What you should do ->
Among the lines below, which ones contain the word "functionality"? Copy every such line.

Material provided ->
Content starts

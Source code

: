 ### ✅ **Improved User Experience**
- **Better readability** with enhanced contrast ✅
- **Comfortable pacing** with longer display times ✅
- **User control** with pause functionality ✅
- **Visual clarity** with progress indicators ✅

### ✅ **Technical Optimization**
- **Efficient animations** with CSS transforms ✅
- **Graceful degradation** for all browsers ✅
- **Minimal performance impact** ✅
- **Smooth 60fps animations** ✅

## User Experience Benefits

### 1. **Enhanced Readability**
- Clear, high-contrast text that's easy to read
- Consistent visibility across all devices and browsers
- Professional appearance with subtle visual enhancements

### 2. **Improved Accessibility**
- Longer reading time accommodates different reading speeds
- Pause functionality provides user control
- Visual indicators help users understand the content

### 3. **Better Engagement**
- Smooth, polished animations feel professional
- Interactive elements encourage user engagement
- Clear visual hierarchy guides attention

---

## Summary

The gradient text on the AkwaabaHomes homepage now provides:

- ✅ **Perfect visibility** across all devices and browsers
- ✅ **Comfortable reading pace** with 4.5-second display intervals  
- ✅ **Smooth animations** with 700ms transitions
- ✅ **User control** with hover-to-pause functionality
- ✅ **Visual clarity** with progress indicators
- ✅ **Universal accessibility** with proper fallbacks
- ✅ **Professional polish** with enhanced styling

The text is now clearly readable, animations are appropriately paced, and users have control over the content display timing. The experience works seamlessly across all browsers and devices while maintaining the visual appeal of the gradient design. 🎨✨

Content ends

Exercise response ->
- **User control** with pause functionality ✅
- Pause functionality provides user control
- ✅ **User control** with hover-to-pause functionality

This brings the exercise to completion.